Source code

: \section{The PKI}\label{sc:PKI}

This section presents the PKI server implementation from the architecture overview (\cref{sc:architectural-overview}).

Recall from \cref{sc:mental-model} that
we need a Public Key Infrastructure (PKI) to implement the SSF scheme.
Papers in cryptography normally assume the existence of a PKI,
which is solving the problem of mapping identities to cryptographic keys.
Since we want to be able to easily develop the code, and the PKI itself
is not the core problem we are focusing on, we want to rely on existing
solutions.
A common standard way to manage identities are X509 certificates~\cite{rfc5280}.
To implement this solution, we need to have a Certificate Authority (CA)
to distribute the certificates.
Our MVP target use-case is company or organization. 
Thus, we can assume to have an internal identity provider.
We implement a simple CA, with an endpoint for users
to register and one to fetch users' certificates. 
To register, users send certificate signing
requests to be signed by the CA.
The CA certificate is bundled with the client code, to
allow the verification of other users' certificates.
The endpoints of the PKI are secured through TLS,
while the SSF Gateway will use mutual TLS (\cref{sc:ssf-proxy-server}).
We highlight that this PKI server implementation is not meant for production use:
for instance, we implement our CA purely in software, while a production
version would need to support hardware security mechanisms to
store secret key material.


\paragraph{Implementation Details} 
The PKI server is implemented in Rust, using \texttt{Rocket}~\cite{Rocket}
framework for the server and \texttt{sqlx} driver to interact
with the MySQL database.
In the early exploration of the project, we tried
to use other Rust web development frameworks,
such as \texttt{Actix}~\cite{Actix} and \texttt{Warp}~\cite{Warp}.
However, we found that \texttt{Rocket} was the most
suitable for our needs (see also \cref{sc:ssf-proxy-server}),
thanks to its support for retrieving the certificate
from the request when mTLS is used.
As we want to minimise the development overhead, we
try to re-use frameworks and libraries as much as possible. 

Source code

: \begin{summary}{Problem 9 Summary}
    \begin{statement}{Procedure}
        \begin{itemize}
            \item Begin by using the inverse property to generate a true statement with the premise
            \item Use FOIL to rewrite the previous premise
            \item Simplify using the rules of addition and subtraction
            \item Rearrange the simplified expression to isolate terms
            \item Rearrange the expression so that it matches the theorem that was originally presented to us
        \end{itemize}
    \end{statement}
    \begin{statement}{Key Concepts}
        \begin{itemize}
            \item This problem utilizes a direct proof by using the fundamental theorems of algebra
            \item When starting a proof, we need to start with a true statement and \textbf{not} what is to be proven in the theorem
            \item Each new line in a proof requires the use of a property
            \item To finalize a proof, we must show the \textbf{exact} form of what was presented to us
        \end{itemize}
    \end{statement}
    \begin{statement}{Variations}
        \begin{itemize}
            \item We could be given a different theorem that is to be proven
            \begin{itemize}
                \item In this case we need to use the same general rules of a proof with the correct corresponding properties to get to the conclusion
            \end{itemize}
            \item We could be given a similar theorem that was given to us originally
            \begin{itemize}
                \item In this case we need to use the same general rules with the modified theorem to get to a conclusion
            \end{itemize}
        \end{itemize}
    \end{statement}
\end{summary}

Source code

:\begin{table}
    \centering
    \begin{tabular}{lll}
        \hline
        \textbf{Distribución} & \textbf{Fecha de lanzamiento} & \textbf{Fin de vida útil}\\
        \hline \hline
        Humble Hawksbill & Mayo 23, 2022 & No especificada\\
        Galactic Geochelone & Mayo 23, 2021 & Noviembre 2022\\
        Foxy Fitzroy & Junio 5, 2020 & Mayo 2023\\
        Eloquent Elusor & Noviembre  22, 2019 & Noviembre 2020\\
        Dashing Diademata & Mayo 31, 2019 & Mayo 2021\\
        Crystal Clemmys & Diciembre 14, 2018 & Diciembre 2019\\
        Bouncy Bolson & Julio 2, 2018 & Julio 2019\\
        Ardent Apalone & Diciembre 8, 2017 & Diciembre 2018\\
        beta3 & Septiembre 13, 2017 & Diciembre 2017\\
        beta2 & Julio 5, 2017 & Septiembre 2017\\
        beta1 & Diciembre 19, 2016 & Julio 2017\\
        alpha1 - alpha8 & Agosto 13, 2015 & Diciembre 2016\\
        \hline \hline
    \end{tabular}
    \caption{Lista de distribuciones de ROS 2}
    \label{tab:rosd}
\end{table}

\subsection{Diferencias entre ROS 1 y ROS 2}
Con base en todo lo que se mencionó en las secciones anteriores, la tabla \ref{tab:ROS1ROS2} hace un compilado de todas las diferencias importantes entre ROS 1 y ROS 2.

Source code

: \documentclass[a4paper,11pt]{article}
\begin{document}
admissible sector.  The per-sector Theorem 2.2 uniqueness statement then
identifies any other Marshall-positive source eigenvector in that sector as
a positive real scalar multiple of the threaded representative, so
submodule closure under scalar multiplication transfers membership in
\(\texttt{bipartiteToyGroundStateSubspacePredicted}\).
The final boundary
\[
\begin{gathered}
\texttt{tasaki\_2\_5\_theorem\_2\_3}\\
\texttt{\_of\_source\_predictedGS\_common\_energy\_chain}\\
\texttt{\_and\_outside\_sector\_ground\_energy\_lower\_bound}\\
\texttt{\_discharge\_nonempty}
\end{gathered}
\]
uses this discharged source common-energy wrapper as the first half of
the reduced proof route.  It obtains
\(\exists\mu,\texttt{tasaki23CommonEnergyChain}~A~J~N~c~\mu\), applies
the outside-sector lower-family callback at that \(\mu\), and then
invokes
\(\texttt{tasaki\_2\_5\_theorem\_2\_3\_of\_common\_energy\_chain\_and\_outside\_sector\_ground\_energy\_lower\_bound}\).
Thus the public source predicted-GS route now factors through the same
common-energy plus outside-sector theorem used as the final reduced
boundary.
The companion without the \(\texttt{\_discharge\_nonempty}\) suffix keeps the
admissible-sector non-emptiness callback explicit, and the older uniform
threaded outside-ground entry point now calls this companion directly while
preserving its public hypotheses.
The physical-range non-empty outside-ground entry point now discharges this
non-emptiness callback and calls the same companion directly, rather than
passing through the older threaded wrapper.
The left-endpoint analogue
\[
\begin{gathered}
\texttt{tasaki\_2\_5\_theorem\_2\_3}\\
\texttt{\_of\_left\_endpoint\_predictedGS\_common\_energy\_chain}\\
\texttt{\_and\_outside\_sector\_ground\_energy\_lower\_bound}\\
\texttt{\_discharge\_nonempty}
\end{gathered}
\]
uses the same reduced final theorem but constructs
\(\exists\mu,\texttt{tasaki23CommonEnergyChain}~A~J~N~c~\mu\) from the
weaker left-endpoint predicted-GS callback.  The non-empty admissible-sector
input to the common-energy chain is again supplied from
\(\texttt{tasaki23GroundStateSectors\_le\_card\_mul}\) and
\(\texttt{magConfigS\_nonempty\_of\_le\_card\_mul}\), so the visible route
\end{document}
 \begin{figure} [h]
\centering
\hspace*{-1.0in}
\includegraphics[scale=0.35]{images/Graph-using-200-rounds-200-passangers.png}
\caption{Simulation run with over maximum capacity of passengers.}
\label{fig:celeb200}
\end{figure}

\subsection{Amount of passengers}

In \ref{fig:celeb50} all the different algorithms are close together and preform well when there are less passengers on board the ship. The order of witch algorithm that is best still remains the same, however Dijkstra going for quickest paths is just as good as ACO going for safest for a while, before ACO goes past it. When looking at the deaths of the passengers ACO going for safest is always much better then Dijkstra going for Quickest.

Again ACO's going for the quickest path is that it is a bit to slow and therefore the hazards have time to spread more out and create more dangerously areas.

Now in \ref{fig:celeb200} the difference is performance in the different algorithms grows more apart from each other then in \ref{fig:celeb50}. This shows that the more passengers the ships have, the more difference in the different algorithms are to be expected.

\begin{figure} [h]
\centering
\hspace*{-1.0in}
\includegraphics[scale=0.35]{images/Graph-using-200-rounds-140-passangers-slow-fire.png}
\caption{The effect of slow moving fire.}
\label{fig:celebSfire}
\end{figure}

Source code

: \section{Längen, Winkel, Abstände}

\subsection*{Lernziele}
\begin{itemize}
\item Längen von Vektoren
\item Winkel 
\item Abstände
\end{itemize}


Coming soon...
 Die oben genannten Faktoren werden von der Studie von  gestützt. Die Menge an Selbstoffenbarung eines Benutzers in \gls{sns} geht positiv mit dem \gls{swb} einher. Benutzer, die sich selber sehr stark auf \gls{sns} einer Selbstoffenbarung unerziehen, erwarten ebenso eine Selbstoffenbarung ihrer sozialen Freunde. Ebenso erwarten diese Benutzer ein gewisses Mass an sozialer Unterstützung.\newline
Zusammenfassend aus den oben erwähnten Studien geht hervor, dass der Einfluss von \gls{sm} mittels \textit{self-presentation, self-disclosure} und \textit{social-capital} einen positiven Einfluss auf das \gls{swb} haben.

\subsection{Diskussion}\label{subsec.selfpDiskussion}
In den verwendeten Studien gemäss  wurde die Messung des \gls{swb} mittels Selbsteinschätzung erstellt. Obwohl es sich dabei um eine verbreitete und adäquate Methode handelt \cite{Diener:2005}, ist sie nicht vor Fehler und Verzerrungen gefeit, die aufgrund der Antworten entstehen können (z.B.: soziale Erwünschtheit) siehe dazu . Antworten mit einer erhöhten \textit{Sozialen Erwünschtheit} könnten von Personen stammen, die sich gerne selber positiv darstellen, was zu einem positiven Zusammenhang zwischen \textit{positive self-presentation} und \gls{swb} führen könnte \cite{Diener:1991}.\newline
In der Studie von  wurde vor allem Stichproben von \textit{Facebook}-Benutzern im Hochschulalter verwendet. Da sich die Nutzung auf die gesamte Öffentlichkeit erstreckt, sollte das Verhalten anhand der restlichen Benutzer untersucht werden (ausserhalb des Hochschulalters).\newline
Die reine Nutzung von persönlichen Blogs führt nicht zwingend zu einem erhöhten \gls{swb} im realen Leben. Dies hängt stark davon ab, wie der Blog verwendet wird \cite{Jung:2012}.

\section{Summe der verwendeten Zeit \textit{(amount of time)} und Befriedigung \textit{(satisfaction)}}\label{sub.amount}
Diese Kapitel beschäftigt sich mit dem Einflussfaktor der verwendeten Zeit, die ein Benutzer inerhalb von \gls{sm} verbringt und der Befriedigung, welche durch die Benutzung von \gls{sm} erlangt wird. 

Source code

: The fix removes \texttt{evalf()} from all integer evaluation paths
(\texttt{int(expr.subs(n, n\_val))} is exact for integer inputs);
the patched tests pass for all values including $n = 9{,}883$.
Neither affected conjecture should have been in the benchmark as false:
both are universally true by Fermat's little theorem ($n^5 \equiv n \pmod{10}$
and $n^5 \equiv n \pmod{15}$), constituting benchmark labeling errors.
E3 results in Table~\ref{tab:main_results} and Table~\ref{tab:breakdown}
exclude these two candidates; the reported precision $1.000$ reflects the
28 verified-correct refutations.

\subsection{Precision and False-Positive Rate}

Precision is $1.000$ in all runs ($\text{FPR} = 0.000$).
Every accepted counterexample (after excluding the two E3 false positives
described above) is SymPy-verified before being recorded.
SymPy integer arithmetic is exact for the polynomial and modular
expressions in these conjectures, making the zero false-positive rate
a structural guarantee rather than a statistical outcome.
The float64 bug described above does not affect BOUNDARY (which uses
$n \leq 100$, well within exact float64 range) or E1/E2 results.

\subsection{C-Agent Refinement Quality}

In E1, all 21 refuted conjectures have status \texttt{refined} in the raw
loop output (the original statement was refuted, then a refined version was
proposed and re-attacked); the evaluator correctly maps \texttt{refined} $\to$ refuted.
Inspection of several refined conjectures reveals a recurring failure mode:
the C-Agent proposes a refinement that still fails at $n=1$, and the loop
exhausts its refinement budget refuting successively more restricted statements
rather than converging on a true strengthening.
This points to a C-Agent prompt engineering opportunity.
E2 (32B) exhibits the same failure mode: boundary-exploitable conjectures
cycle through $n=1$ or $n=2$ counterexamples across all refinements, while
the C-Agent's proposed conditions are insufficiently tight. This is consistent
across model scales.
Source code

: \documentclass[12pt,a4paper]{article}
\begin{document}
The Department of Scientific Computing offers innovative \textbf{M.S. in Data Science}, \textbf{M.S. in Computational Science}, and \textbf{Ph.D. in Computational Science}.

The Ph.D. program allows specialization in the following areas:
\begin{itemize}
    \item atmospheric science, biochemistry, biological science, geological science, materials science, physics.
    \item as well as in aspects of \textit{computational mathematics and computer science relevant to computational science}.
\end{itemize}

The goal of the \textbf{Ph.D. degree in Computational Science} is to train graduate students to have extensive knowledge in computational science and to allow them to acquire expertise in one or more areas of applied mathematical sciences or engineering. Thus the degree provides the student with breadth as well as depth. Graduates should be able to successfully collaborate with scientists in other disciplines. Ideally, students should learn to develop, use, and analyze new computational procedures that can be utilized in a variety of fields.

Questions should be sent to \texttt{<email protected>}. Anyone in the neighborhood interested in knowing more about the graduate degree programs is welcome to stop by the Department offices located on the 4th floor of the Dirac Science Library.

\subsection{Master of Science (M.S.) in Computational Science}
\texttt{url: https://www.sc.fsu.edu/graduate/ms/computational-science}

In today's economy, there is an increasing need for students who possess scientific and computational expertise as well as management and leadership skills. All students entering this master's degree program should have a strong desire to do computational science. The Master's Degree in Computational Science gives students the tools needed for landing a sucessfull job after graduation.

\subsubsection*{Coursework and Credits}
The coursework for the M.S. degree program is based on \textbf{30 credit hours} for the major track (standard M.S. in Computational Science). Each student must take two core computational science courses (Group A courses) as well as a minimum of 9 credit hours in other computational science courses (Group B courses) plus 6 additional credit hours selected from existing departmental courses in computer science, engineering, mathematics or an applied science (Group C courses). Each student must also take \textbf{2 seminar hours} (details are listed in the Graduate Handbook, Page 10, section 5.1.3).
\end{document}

___

### What is required
Nothing but the exact lines from the start of the material through the line holding "which is solving", both included, belongs in the answer.

### Written solution
Source code

: \section{The PKI}\label{sc:PKI}

This section presents the PKI server implementation from the architecture overview (\cref{sc:architectural-overview}).

Recall from \cref{sc:mental-model} that
we need a Public Key Infrastructure (PKI) to implement the SSF scheme.
Papers in cryptography normally assume the existence of a PKI,
which is solving the problem of mapping identities to cryptographic keys.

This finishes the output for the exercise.